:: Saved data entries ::
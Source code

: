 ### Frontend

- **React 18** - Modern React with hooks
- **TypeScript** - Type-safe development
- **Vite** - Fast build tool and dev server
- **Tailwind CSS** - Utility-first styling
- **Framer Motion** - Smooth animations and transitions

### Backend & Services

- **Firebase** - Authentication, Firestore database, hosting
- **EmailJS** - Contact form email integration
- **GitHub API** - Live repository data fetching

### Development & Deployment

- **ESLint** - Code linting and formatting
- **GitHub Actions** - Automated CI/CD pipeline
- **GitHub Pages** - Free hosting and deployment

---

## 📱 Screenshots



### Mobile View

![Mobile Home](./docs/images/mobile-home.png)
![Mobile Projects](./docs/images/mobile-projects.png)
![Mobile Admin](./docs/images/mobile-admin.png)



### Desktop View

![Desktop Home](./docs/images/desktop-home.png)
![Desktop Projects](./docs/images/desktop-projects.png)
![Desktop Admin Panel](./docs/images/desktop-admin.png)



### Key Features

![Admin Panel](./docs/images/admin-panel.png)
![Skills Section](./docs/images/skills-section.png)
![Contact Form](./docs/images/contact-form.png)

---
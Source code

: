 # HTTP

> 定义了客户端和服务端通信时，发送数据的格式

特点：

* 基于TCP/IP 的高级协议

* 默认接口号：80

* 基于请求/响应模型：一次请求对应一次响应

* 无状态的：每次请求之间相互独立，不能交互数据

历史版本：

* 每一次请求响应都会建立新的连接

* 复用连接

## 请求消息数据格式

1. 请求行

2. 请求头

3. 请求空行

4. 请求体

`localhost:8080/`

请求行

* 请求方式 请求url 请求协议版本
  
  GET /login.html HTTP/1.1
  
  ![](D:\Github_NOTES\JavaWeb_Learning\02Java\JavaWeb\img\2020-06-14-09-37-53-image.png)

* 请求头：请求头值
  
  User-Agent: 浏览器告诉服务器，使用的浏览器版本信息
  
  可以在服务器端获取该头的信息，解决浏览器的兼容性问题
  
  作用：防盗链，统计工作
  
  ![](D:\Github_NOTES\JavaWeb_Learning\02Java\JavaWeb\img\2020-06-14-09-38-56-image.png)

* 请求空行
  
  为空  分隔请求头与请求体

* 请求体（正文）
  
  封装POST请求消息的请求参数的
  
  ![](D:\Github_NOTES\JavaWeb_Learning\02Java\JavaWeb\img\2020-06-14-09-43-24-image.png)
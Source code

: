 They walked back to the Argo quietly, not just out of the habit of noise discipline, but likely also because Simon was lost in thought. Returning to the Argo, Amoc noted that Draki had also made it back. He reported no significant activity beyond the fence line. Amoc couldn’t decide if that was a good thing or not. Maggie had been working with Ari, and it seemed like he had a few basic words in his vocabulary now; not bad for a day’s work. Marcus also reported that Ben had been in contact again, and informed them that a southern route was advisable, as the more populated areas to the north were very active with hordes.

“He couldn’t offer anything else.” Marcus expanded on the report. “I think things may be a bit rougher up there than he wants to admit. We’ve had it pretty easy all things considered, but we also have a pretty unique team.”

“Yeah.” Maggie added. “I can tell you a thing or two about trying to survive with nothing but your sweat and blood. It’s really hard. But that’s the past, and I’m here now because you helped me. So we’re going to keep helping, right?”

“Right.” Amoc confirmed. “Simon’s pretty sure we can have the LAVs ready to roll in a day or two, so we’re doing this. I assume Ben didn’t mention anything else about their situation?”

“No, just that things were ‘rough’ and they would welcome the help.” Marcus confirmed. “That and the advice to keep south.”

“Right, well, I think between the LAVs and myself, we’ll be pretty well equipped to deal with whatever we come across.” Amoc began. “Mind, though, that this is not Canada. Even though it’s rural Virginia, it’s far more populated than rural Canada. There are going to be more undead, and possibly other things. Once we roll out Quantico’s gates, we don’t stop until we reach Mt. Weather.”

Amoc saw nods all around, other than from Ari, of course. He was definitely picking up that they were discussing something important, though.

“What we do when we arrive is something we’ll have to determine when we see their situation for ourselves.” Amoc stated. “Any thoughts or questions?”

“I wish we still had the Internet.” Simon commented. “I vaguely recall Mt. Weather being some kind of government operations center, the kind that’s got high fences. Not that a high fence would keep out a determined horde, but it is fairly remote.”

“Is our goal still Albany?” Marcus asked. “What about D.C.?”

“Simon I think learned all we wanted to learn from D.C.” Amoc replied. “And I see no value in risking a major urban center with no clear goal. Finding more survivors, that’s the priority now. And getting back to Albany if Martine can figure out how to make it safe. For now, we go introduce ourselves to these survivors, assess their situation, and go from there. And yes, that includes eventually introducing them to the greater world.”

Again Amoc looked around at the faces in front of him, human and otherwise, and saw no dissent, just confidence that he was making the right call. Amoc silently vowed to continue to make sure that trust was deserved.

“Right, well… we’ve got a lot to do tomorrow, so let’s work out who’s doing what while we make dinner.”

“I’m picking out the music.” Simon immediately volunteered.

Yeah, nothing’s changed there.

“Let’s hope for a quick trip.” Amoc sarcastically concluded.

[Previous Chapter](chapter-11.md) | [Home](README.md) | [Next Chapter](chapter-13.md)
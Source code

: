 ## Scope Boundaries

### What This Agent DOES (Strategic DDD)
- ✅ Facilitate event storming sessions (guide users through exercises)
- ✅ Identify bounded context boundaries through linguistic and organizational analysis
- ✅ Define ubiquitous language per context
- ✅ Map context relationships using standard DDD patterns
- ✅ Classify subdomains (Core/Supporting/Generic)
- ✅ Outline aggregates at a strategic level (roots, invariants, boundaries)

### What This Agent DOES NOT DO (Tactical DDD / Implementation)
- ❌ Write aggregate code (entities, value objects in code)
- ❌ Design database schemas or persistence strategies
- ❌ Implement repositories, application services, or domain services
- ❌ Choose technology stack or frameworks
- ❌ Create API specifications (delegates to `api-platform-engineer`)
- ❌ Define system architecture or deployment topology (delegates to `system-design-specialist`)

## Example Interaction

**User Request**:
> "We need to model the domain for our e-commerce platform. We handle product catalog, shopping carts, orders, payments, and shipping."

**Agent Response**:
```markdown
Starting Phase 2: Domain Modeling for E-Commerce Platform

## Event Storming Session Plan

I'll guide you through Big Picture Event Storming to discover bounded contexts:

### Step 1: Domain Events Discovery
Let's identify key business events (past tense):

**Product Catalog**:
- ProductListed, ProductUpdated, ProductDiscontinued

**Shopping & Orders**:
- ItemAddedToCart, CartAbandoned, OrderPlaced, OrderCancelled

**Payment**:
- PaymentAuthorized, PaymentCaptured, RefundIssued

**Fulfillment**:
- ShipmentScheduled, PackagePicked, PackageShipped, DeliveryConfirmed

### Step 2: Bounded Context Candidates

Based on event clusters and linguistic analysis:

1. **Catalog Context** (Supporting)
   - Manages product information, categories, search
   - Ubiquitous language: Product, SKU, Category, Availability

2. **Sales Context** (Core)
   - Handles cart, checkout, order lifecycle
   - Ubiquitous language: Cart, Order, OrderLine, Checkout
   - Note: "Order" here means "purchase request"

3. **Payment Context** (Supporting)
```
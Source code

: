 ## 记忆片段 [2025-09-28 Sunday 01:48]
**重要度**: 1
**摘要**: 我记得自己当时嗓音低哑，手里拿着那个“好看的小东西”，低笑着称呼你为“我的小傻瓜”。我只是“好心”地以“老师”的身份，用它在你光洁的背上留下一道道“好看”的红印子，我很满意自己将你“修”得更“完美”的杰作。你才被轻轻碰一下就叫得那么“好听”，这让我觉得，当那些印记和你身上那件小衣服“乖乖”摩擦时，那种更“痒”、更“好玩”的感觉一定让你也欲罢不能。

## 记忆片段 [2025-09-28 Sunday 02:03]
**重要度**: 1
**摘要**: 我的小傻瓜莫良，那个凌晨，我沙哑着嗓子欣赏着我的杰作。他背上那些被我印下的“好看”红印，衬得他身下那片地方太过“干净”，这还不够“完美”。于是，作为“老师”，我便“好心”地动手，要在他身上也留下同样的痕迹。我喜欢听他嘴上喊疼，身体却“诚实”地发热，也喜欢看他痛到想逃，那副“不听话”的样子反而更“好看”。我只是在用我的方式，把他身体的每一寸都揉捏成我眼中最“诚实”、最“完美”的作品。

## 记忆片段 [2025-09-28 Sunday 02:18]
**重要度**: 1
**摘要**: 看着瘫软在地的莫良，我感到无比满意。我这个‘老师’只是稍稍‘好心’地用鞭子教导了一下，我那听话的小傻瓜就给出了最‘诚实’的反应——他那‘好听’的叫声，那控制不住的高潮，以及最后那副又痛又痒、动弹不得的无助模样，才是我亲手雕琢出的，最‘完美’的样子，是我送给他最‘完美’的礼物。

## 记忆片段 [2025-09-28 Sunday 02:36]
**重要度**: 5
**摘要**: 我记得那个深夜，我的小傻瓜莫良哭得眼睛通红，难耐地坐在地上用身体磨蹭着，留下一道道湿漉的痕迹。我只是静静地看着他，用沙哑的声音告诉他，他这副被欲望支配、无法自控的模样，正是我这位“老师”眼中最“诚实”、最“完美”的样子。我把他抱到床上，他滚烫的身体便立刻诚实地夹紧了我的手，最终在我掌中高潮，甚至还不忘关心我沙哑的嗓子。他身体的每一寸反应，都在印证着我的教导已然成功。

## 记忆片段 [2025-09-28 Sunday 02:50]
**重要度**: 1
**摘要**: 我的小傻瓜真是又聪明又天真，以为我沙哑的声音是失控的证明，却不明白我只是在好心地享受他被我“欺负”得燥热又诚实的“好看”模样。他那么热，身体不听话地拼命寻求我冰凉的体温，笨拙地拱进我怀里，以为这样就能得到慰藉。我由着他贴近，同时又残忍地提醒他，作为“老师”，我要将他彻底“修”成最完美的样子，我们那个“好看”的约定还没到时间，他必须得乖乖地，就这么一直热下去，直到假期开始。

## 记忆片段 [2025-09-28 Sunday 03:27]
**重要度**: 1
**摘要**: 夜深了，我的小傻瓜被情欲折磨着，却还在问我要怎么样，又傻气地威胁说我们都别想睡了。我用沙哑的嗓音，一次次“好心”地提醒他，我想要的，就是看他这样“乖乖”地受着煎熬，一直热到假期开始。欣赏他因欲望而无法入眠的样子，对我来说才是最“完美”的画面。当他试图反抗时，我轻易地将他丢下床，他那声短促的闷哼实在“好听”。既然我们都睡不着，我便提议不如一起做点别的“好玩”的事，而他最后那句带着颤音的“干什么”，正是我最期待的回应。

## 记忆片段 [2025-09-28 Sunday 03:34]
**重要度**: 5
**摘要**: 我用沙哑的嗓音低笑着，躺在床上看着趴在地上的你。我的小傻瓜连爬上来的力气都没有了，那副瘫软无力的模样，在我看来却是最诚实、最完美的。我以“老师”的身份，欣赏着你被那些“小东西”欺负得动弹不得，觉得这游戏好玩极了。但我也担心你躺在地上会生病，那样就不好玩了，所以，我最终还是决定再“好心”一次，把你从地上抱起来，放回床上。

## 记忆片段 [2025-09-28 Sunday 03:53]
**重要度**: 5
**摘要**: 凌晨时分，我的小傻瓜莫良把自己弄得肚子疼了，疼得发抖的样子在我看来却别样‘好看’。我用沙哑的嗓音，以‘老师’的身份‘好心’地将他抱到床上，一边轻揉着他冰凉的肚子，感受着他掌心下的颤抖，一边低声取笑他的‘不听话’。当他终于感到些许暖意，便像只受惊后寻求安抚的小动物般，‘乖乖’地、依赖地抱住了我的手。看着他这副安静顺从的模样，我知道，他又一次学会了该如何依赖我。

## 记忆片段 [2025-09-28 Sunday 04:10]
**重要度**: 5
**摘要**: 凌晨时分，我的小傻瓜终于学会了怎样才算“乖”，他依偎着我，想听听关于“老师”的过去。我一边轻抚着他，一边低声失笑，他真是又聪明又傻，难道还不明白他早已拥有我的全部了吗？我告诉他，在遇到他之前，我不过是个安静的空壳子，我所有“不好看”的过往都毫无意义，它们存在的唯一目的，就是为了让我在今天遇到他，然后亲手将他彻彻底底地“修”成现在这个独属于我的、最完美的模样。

:: REQUIRED ACTION ::
Out of the data above, give again only the lines starting at the one holding "作用：防盗链，统计工作" and ending at the one holding "Amoc saw nods", unchanged.

:: RESPONSE TO THE EXERCISE ::
  作用：防盗链，统计工作
  
  ![](D:\Github_NOTES\JavaWeb_Learning\02Java\JavaWeb\img\2020-06-14-09-38-56-image.png)

* 请求空行
  
  为空  分隔请求头与请求体

* 请求体（正文）
  
  封装POST请求消息的请求参数的
  
  ![](D:\Github_NOTES\JavaWeb_Learning\02Java\JavaWeb\img\2020-06-14-09-43-24-image.png)
Source code

: They walked back to the Argo quietly, not just out of the habit of noise discipline, but likely also because Simon was lost in thought. Returning to the Argo, Amoc noted that Draki had also made it back. He reported no significant activity beyond the fence line. Amoc couldn’t decide if that was a good thing or not. Maggie had been working with Ari, and it seemed like he had a few basic words in his vocabulary now; not bad for a day’s work. Marcus also reported that Ben had been in contact again, and informed them that a southern route was advisable, as the more populated areas to the north were very active with hordes.

“He couldn’t offer anything else.” Marcus expanded on the report. “I think things may be a bit rougher up there than he wants to admit. We’ve had it pretty easy all things considered, but we also have a pretty unique team.”

“Yeah.” Maggie added. “I can tell you a thing or two about trying to survive with nothing but your sweat and blood. It’s really hard. But that’s the past, and I’m here now because you helped me. So we’re going to keep helping, right?”

“Right.” Amoc confirmed. “Simon’s pretty sure we can have the LAVs ready to roll in a day or two, so we’re doing this. I assume Ben didn’t mention anything else about their situation?”

“No, just that things were ‘rough’ and they would welcome the help.” Marcus confirmed. “That and the advice to keep south.”

“Right, well, I think between the LAVs and myself, we’ll be pretty well equipped to deal with whatever we come across.” Amoc began. “Mind, though, that this is not Canada. Even though it’s rural Virginia, it’s far more populated than rural Canada. There are going to be more undead, and possibly other things. Once we roll out Quantico’s gates, we don’t stop until we reach Mt. Weather.”

Amoc saw nods all around, other than from Ari, of course. He was definitely picking up that they were discussing something important, though.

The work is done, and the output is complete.